Graham calls for a menu, and Nick studies it briefly, while the waiter stands just behind his shoulder. Everyone is staring at us again, staring at Nick and his set shoulders and his plaster-wrapped leg.
“I’ll have the steak, I guess. Medium rare. Thank you.” He hands the menu to the waiter and reaches for his water.
Your move, Lily. Think of something. What would Budgie say?
“So, tell me, Mr. Greenwald. What are you studying?” I ask.
“It’s Nick.
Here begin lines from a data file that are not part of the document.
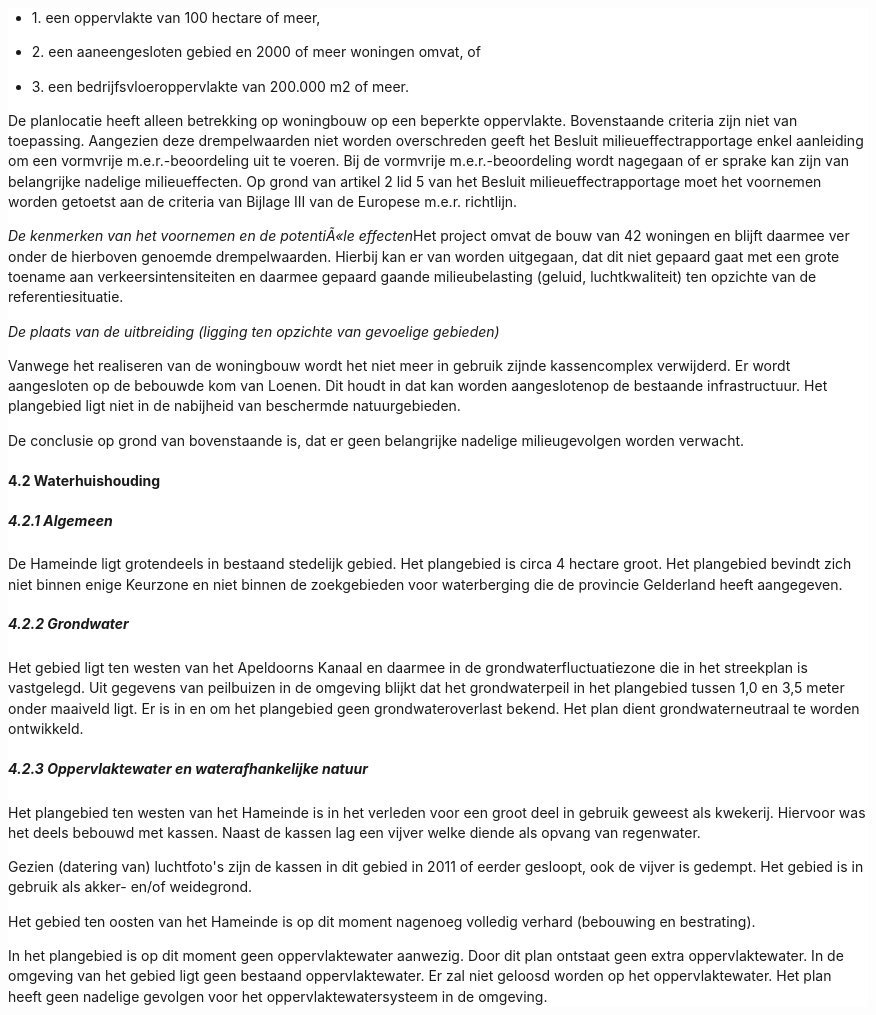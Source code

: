* 1\. een oppervlakte van 100 hectare of meer,

* 2\. een aaneengesloten gebied en 2000 of meer woningen omvat, of

* 3\. een bedrijfsvloeroppervlakte van 200\.000 m2 of meer.

De planlocatie heeft alleen betrekking op woningbouw op een beperkte oppervlakte. Bovenstaande criteria zijn niet van toepassing. Aangezien deze drempelwaarden niet worden overschreden geeft het Besluit milieueffectrapportage enkel aanleiding om een vormvrije m.e.r.\-beoordeling uit te voeren. Bij de vormvrije m.e.r.\-beoordeling wordt nagegaan of er sprake kan zijn van belangrijke nadelige milieueffecten. Op grond van artikel 2 lid 5 van het Besluit milieueffectrapportage moet het voornemen worden getoetst aan de criteria van Bijlage III van de Europese m.e.r. richtlijn.

*De kenmerken van het voornemen en de potentiÃ«le effecten*Het project omvat de bouw van 42 woningen en blijft daarmee ver onder de hierboven genoemde drempelwaarden. Hierbij kan er van worden uitgegaan, dat dit niet gepaard gaat met een grote toename aan verkeersintensiteiten en daarmee gepaard gaande milieubelasting (geluid, luchtkwaliteit) ten opzichte van de referentiesituatie.

*De plaats van de uitbreiding (ligging ten opzichte van gevoelige gebieden)*

Vanwege het realiseren van de woningbouw wordt het niet meer in gebruik zijnde kassencomplex verwijderd. Er wordt aangesloten op de bebouwde kom van Loenen. Dit houdt in dat kan worden aangeslotenop de bestaande infrastructuur. Het plangebied ligt niet in de nabijheid van beschermde natuurgebieden.

De conclusie op grond van bovenstaande is, dat er geen belangrijke nadelige milieugevolgen worden verwacht.

#### 4\.2 Waterhuishouding

##### 4\.2\.1 Algemeen

De Hameinde ligt grotendeels in bestaand stedelijk gebied. Het plangebied is circa 4 hectare groot. Het plangebied bevindt zich niet binnen enige Keurzone en niet binnen de zoekgebieden voor waterberging die de provincie Gelderland heeft aangegeven.

##### 4\.2\.2 Grondwater

Het gebied ligt ten westen van het Apeldoorns Kanaal en daarmee in de grondwaterfluctuatiezone die in het streekplan is vastgelegd. Uit gegevens van peilbuizen in de omgeving blijkt dat het grondwaterpeil in het plangebied tussen 1,0 en 3,5 meter onder maaiveld ligt. Er is in en om het plangebied geen grondwateroverlast bekend. Het plan dient grondwaterneutraal te worden ontwikkeld.

##### 4\.2\.3 Oppervlaktewater en waterafhankelijke natuur

Het plangebied ten westen van het Hameinde is in het verleden voor een groot deel in gebruik geweest als kwekerij. Hiervoor was het deels bebouwd met kassen. Naast de kassen lag een vijver welke diende als opvang van regenwater.

Gezien (datering van) luchtfoto's zijn de kassen in dit gebied in 2011 of eerder gesloopt, ook de vijver is gedempt. Het gebied is in gebruik als akker\- en/of weidegrond.

Het gebied ten oosten van het Hameinde is op dit moment nagenoeg volledig verhard (bebouwing en bestrating).

In het plangebied is op dit moment geen oppervlaktewater aanwezig. Door dit plan ontstaat geen extra oppervlaktewater. In de omgeving van het gebied ligt geen bestaand oppervlaktewater. Er zal niet geloosd worden op het oppervlaktewater. Het plan heeft geen nadelige gevolgen voor het oppervlaktewatersysteem in de omgeving.
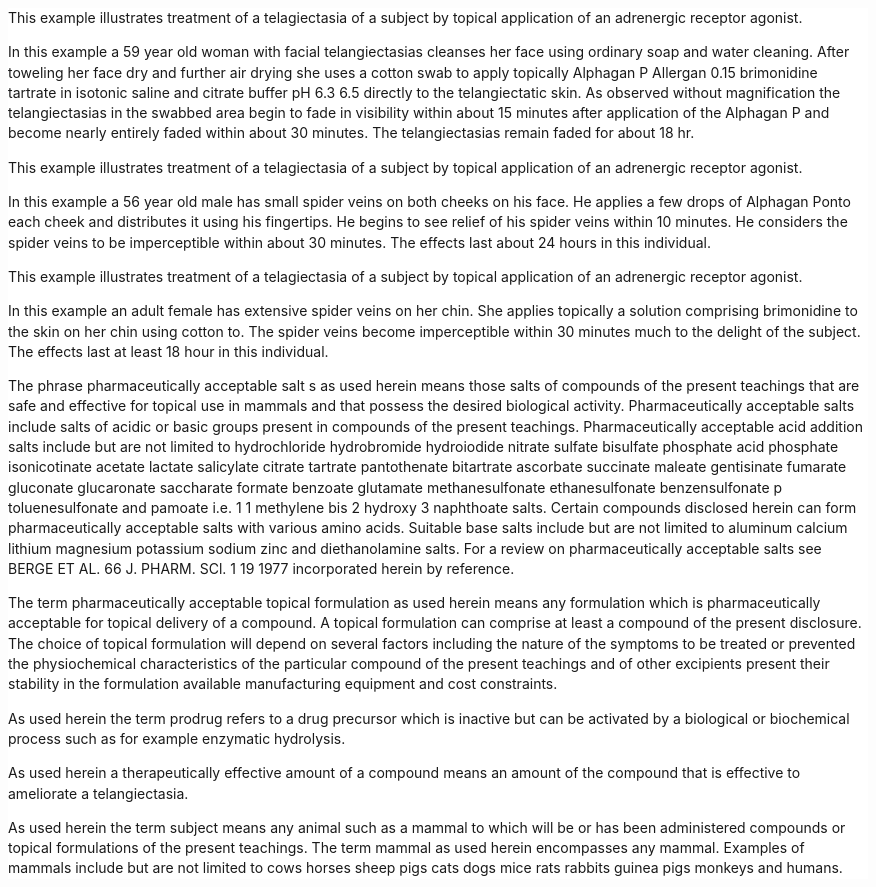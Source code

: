 This example illustrates treatment of a telagiectasia of a subject by topical application of an adrenergic receptor agonist.

In this example a 59 year old woman with facial telangiectasias cleanses her face using ordinary soap and water cleaning. After toweling her face dry and further air drying she uses a cotton swab to apply topically Alphagan P Allergan 0.15 brimonidine tartrate in isotonic saline and citrate buffer pH 6.3 6.5 directly to the telangiectatic skin. As observed without magnification the telangiectasias in the swabbed area begin to fade in visibility within about 15 minutes after application of the Alphagan P and become nearly entirely faded within about 30 minutes. The telangiectasias remain faded for about 18 hr.

This example illustrates treatment of a telagiectasia of a subject by topical application of an adrenergic receptor agonist.

In this example a 56 year old male has small spider veins on both cheeks on his face. He applies a few drops of Alphagan Ponto each cheek and distributes it using his fingertips. He begins to see relief of his spider veins within 10 minutes. He considers the spider veins to be imperceptible within about 30 minutes. The effects last about 24 hours in this individual.

This example illustrates treatment of a telagiectasia of a subject by topical application of an adrenergic receptor agonist.

In this example an adult female has extensive spider veins on her chin. She applies topically a solution comprising brimonidine to the skin on her chin using cotton to. The spider veins become imperceptible within 30 minutes much to the delight of the subject. The effects last at least 18 hour in this individual.

The phrase pharmaceutically acceptable salt s as used herein means those salts of compounds of the present teachings that are safe and effective for topical use in mammals and that possess the desired biological activity. Pharmaceutically acceptable salts include salts of acidic or basic groups present in compounds of the present teachings. Pharmaceutically acceptable acid addition salts include but are not limited to hydrochloride hydrobromide hydroiodide nitrate sulfate bisulfate phosphate acid phosphate isonicotinate acetate lactate salicylate citrate tartrate pantothenate bitartrate ascorbate succinate maleate gentisinate fumarate gluconate glucaronate saccharate formate benzoate glutamate methanesulfonate ethanesulfonate benzensulfonate p toluenesulfonate and pamoate i.e. 1 1 methylene bis 2 hydroxy 3 naphthoate salts. Certain compounds disclosed herein can form pharmaceutically acceptable salts with various amino acids. Suitable base salts include but are not limited to aluminum calcium lithium magnesium potassium sodium zinc and diethanolamine salts. For a review on pharmaceutically acceptable salts see BERGE ET AL. 66 J. PHARM. SCl. 1 19 1977 incorporated herein by reference.

The term pharmaceutically acceptable topical formulation as used herein means any formulation which is pharmaceutically acceptable for topical delivery of a compound. A topical formulation can comprise at least a compound of the present disclosure. The choice of topical formulation will depend on several factors including the nature of the symptoms to be treated or prevented the physiochemical characteristics of the particular compound of the present teachings and of other excipients present their stability in the formulation available manufacturing equipment and cost constraints.

As used herein the term prodrug refers to a drug precursor which is inactive but can be activated by a biological or biochemical process such as for example enzymatic hydrolysis.

As used herein a therapeutically effective amount of a compound means an amount of the compound that is effective to ameliorate a telangiectasia.

As used herein the term subject means any animal such as a mammal to which will be or has been administered compounds or topical formulations of the present teachings. The term mammal as used herein encompasses any mammal. Examples of mammals include but are not limited to cows horses sheep pigs cats dogs mice rats rabbits guinea pigs monkeys and humans.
History,” he says. “And you?”
“English.”
We drink our water in tandem.
“That’s not the whole story, though. Is it, Nick?” Graham nudges him with his elbow. When Nick says nothing, he continues: “Greenwald’s been taking architecture as well, except his father doesn’t approve.”
“Why is that?” asks Budgie.
“Oh, he wants him to join the firm . . .”
“I don’t mean his father. I mean Nick. Why is he studying architecture at all?” She is genuinely curious. An architect, in Budgie’s eyes, is more a tradesman than a professional, covered with plaster and sawdust and blueprints, someone to be ordered about, someone whose bill can be conveniently ignored until the next time he’s needed.
“Because I like it,” said Nick.
Budgie is horrified. “But you don’t actually mean to be an architect!”
“Why shouldn’t he be an architect?” I snap. “Why shouldn’t he create beautiful things, instead of selling stocks and bonds or making lawsuits?”
Nobody speaks. Graham starts to smile, coughs, and reaches for his milk.
Nick squares the tip of his fork against the tablecloth, and does the same for his knife. “No, of course I’m not going to be an architect. Doesn’t mean I can’t study it.”
Budgie watches his movements. Her lips curl upward. “Of course not. Graham, what was that you were telling me about the other day on the telephone? Something about rocks?”
“The Grand Canyon,” Graham says affectionately, patting her hand. “I told you I thought we should take a trip there sometime. You can see how the layers of stone were laid down. Millions of years of geology.”